MirrorLink by Connected Car Consortium is the first industry standard for connecting smartphones to in-vehicle infotainment systems (IVI). A recent comprehensive research, titled ‘A Security Analysis of an In Vehicle Infotainment and App Platform’ and carried out by Damon McCoy, an assistant professor at the NYU Tandon School of Engineering and a group of students at George Mason University, disclosed vulnerabilities in MirrorLink.
Researchers Find Vulnerabilities in MirrorLink
The vulnerabilities could allow an attacker access to a vehicle through a smartphone. This could be done even when MirrorLink is disabled. The findings of the research were presented at the 10th USENIX Workshop on Offensive Technologies (WOOT ’16) in Austin, Texas.

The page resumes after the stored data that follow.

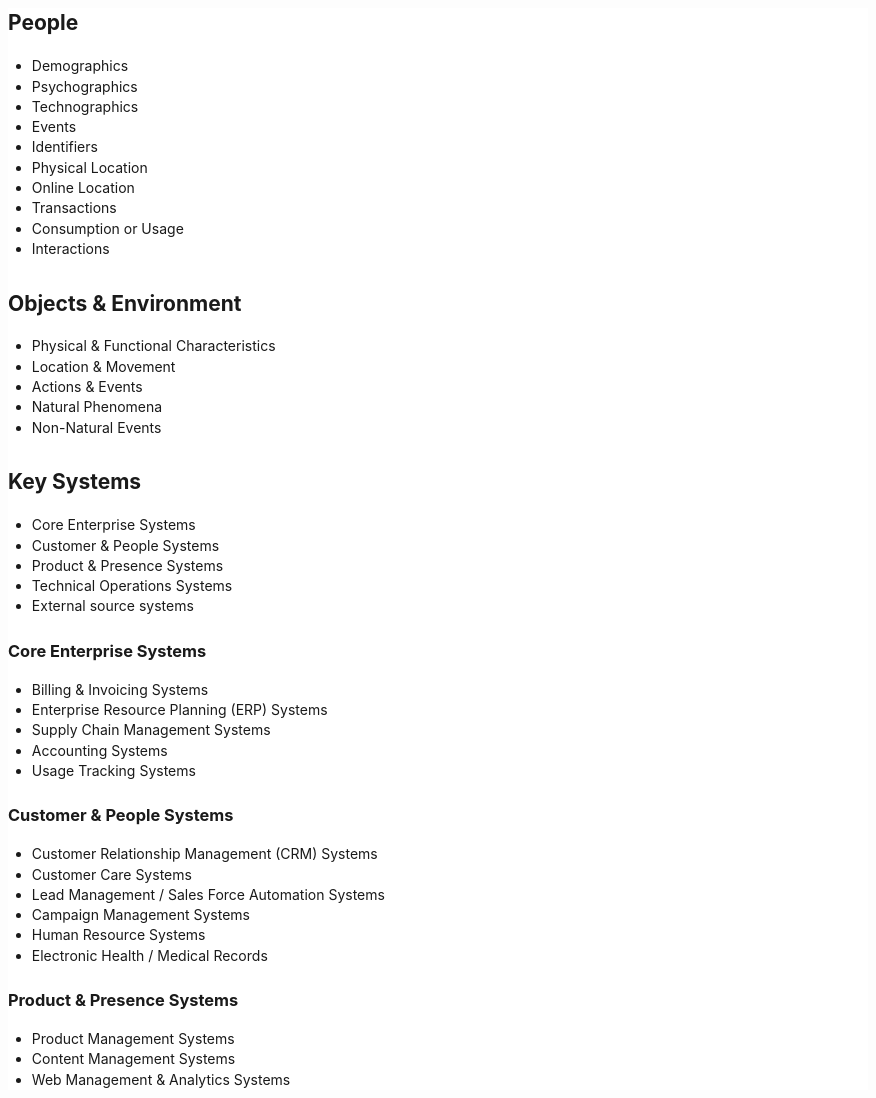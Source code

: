 ## People

+ Demographics
+ Psychographics
+ Technographics
+ Events
+ Identifiers
+ Physical Location
+ Online Location
+ Transactions
+ Consumption or Usage
+ Interactions

## Objects & Environment

+ Physical & Functional Characteristics
+ Location & Movement
+ Actions & Events
+ Natural Phenomena
+ Non-Natural Events

## Key Systems

+ Core Enterprise Systems
+ Customer & People Systems
+ Product & Presence Systems
+ Technical Operations Systems
+ External source systems

### Core Enterprise Systems

+ Billing & Invoicing Systems
+ Enterprise Resource Planning (ERP) Systems
+ Supply Chain Management Systems
+ Accounting Systems
+ Usage Tracking Systems

### Customer & People Systems

+ Customer Relationship Management (CRM) Systems
+ Customer Care Systems
+ Lead Management / Sales Force Automation Systems
+ Campaign Management Systems
+ Human Resource Systems
+ Electronic Health / Medical Records

### Product & Presence Systems

+ Product Management Systems
+ Content Management Systems
+ Web Management & Analytics Systems

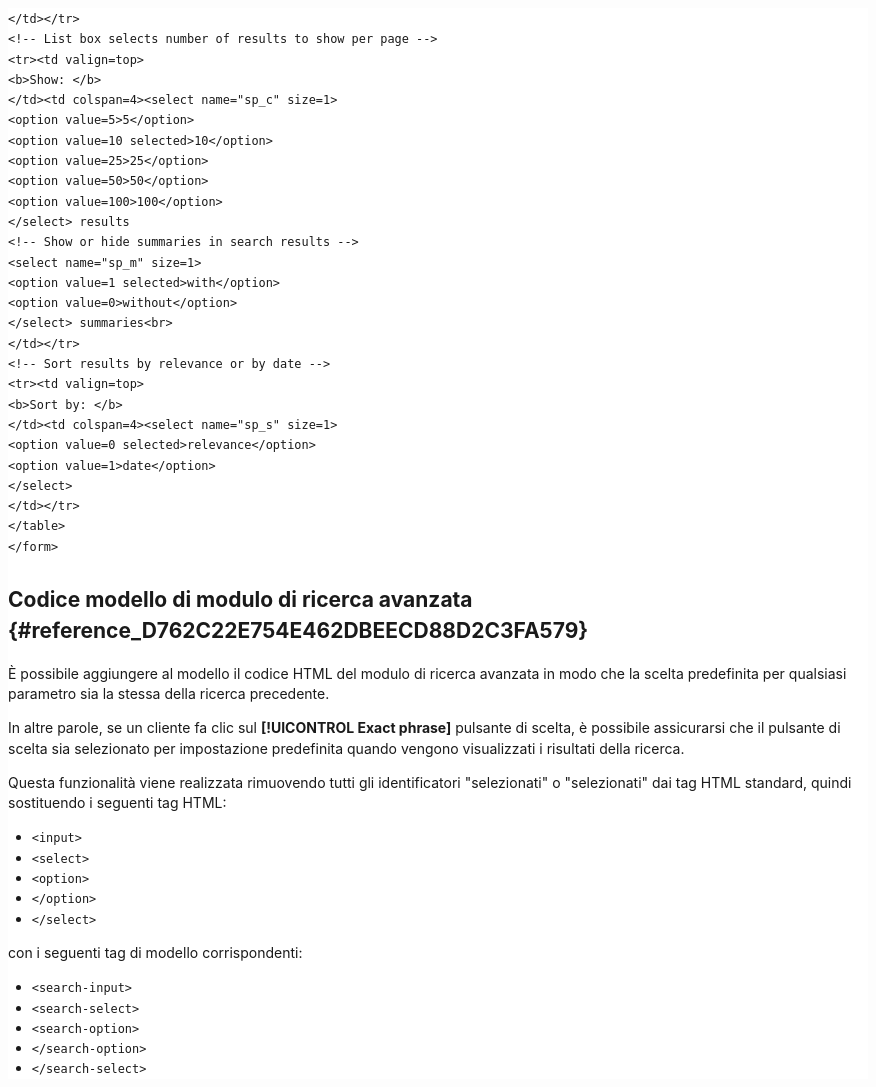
 ```
</td></tr> 
<!-- List box selects number of results to show per page --> 
<tr><td valign=top> 
<b>Show: </b> 
</td><td colspan=4><select name="sp_c" size=1> 
<option value=5>5</option> 
<option value=10 selected>10</option> 
<option value=25>25</option> 
<option value=50>50</option> 
<option value=100>100</option> 
</select> results  
<!-- Show or hide summaries in search results --> 
<select name="sp_m" size=1> 
<option value=1 selected>with</option> 
<option value=0>without</option> 
</select> summaries<br> 
</td></tr> 
<!-- Sort results by relevance or by date --> 
<tr><td valign=top> 
<b>Sort by: </b> 
</td><td colspan=4><select name="sp_s" size=1> 
<option value=0 selected>relevance</option> 
<option value=1>date</option> 
</select> 
</td></tr> 
</table> 
</form>
```

## Codice modello di modulo di ricerca avanzata {#reference_D762C22E754E462DBEECD88D2C3FA579}

È possibile aggiungere al modello il codice HTML del modulo di ricerca avanzata in modo che la scelta predefinita per qualsiasi parametro sia la stessa della ricerca precedente.

In altre parole, se un cliente fa clic sul **[!UICONTROL Exact phrase]** pulsante di scelta, è possibile assicurarsi che il pulsante di scelta sia selezionato per impostazione predefinita quando vengono visualizzati i risultati della ricerca.

Questa funzionalità viene realizzata rimuovendo tutti gli identificatori &quot;selezionati&quot; o &quot;selezionati&quot; dai tag HTML standard, quindi sostituendo i seguenti tag HTML:

* `<input>`
* `<select>`
* `<option>`
* `</option>`
* `</select>`

con i seguenti tag di modello corrispondenti:

* `<search-input>`
* `<search-select>`
* `<search-option>`
* `</search-option>`
* `</search-select>`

The research itself is believed to be the first comprehensive empirical security analysis of a smartphone to modern IVI app protocol included in at least one 2015 model vehicle from a major automotive manufacturer.
This IVI system includes vestigial support for the MirrorLink protocol. Though this protocol is disabled by default, it can be enabled by changing a single configuration value after a publicly available firmware update that is securely signed by the manufacturer.
Some automakers choose to disable MirrorLink and use a different smartphone-to-IVI standard. However, the researchers found that MirrorLink is easy to enable. When it is unlocked, attacker could use a linked smartphone and take over components crucial to safety such as the vehicle’s anti-lock braking system. The worst part is that tuners, people or companies who customize automobiles, may inadvertently assist bad hackers by unlocking unsecure features.
McCoy particularly said that tuners will root around for such prototypes and would actually unlock vulnerable systems. Furthermore, instructions on how to unlock MirrorLink can be found even on YouTube! One such instructional video has been viewed more than 60,000 times! Interestingly, the researchers themselves used such public information to unlock MirrorLink on a test vehicle they bought from eBay.
The automaker and supplier refused to release a security patch. As to why, they highlighted the fact that they never enabled MirrorLink in the first place. McCoy warns that this is bad news for drivers who enable MirrorLink.